## Goal of the exercise
Print every record exactly, but leave out the pictures.

Collection entries:
--- START ---

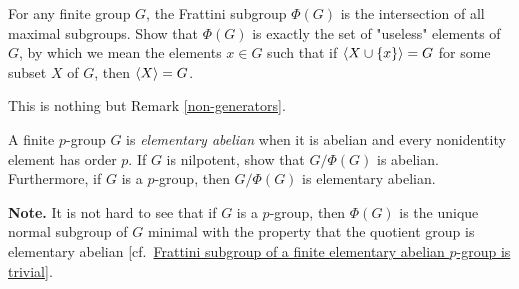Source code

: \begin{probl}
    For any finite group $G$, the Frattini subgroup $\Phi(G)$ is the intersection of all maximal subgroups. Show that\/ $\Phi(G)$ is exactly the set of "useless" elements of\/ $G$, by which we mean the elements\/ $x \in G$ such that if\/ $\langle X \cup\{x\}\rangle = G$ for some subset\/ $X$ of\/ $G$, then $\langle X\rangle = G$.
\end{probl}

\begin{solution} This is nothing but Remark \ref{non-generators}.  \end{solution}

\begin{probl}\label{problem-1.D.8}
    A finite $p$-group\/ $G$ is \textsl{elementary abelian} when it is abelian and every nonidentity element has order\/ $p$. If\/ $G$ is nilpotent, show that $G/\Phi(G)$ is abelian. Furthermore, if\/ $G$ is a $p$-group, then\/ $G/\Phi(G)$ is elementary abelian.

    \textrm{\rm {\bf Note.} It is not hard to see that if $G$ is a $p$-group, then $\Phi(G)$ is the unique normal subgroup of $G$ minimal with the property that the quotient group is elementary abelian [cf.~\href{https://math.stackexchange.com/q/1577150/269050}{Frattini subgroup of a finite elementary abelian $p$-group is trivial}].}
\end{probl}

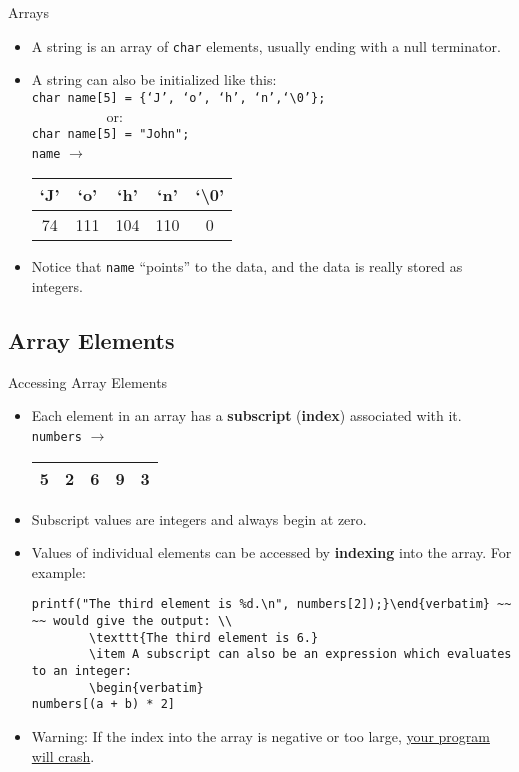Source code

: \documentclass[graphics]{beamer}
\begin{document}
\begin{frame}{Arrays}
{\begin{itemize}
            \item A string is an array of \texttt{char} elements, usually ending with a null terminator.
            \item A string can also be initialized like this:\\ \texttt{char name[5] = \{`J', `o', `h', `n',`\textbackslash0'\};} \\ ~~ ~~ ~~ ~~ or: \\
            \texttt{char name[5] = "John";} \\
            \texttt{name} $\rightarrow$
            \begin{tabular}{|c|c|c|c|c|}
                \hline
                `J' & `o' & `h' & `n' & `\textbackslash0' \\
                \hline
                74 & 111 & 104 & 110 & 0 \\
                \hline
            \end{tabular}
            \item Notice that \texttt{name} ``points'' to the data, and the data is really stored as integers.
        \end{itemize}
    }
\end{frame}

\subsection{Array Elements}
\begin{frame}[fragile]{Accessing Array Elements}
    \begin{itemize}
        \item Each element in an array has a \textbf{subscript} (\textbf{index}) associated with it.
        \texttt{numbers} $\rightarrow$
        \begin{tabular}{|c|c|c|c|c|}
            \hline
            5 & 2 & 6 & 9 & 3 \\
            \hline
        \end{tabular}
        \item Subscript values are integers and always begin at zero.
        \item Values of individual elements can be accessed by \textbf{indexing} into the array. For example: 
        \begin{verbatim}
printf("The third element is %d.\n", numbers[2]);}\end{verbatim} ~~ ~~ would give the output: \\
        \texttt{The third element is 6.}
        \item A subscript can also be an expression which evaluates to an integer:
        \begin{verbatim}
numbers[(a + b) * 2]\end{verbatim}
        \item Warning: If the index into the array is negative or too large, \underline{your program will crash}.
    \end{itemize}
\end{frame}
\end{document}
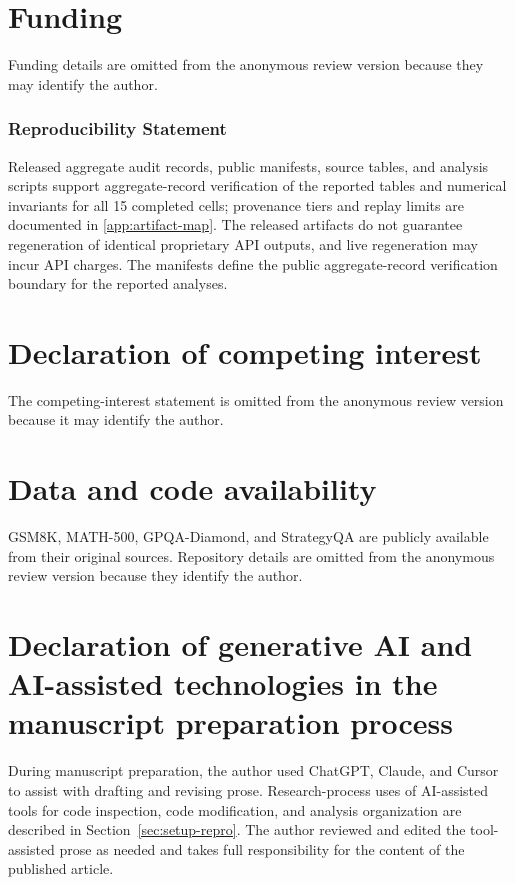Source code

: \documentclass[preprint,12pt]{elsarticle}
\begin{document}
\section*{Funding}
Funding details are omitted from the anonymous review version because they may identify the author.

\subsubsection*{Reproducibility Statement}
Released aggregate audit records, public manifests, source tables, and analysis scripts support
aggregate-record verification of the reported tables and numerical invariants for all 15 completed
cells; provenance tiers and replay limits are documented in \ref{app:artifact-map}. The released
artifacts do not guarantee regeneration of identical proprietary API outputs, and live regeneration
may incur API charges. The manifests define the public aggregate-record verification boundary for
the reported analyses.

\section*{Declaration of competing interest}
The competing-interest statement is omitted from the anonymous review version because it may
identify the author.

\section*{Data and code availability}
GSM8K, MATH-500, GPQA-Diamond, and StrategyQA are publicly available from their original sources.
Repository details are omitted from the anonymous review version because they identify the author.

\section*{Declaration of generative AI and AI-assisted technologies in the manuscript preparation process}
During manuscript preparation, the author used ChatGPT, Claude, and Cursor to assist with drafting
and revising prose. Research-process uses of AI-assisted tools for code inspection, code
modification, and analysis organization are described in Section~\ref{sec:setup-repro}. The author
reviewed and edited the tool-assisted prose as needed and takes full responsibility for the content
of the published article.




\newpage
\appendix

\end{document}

--- END ---

## Answer for this exercise
Source code

: \begin{probl}
    For any finite group $G$, the Frattini subgroup $\Phi(G)$ is the intersection of all maximal subgroups. Show that\/ $\Phi(G)$ is exactly the set of "useless" elements of\/ $G$, by which we mean the elements\/ $x \in G$ such that if\/ $\langle X \cup\{x\}\rangle = G$ for some subset\/ $X$ of\/ $G$, then $\langle X\rangle = G$.
\end{probl}

\begin{solution} This is nothing but Remark \ref{non-generators}.  \end{solution}

\begin{probl}\label{problem-1.D.8}
    A finite $p$-group\/ $G$ is \textsl{elementary abelian} when it is abelian and every nonidentity element has order\/ $p$. If\/ $G$ is nilpotent, show that $G/\Phi(G)$ is abelian. Furthermore, if\/ $G$ is a $p$-group, then\/ $G/\Phi(G)$ is elementary abelian.

    \textrm{\rm {\bf Note.} It is not hard to see that if $G$ is a $p$-group, then $\Phi(G)$ is the unique normal subgroup of $G$ minimal with the property that the quotient group is elementary abelian [cf.~\href{https://math.stackexchange.com/q/1577150/269050}{Frattini subgroup of a finite elementary abelian $p$-group is trivial}].}
\end{probl}

Source code

: \documentclass[graphics]{beamer}
\begin{document}
\begin{frame}{Arrays}
{\begin{itemize}
            \item A string is an array of \texttt{char} elements, usually ending with a null terminator.
            \item A string can also be initialized like this:\\ \texttt{char name[5] = \{`J', `o', `h', `n',`\textbackslash0'\};} \\ ~~ ~~ ~~ ~~ or: \\
            \texttt{char name[5] = "John";} \\
            \texttt{name} $\rightarrow$
            \begin{tabular}{|c|c|c|c|c|}
                \hline
                `J' & `o' & `h' & `n' & `\textbackslash0' \\
                \hline
                74 & 111 & 104 & 110 & 0 \\
                \hline
            \end{tabular}
            \item Notice that \texttt{name} ``points'' to the data, and the data is really stored as integers.
        \end{itemize}
    }
\end{frame}

\subsection{Array Elements}
\begin{frame}[fragile]{Accessing Array Elements}
    \begin{itemize}
        \item Each element in an array has a \textbf{subscript} (\textbf{index}) associated with it.
        \texttt{numbers} $\rightarrow$
        \begin{tabular}{|c|c|c|c|c|}
            \hline
            5 & 2 & 6 & 9 & 3 \\
            \hline
        \end{tabular}
        \item Subscript values are integers and always begin at zero.
        \item Values of individual elements can be accessed by \textbf{indexing} into the array. For example: 
        \begin{verbatim}
printf("The third element is %d.\n", numbers[2]);}\end{verbatim} ~~ ~~ would give the output: \\
        \texttt{The third element is 6.}
        \item A subscript can also be an expression which evaluates to an integer:
        \begin{verbatim}
numbers[(a + b) * 2]\end{verbatim}
        \item Warning: If the index into the array is negative or too large, \underline{your program will crash}.
    \end{itemize}
\end{frame}
\end{document}
Source code

: \documentclass[preprint,12pt]{elsarticle}
\begin{document}
\section*{Funding}
Funding details are omitted from the anonymous review version because they may identify the author.

\subsubsection*{Reproducibility Statement}
Released aggregate audit records, public manifests, source tables, and analysis scripts support
aggregate-record verification of the reported tables and numerical invariants for all 15 completed
cells; provenance tiers and replay limits are documented in \ref{app:artifact-map}. The released
artifacts do not guarantee regeneration of identical proprietary API outputs, and live regeneration
may incur API charges. The manifests define the public aggregate-record verification boundary for
the reported analyses.

\section*{Declaration of competing interest}
The competing-interest statement is omitted from the anonymous review version because it may
identify the author.

\section*{Data and code availability}
GSM8K, MATH-500, GPQA-Diamond, and StrategyQA are publicly available from their original sources.
Repository details are omitted from the anonymous review version because they identify the author.

\section*{Declaration of generative AI and AI-assisted technologies in the manuscript preparation process}
During manuscript preparation, the author used ChatGPT, Claude, and Cursor to assist with drafting
and revising prose. Research-process uses of AI-assisted tools for code inspection, code
modification, and analysis organization are described in Section~\ref{sec:setup-repro}. The author
reviewed and edited the tool-assisted prose as needed and takes full responsibility for the content
of the published article.




\newpage
\appendix

\end{document}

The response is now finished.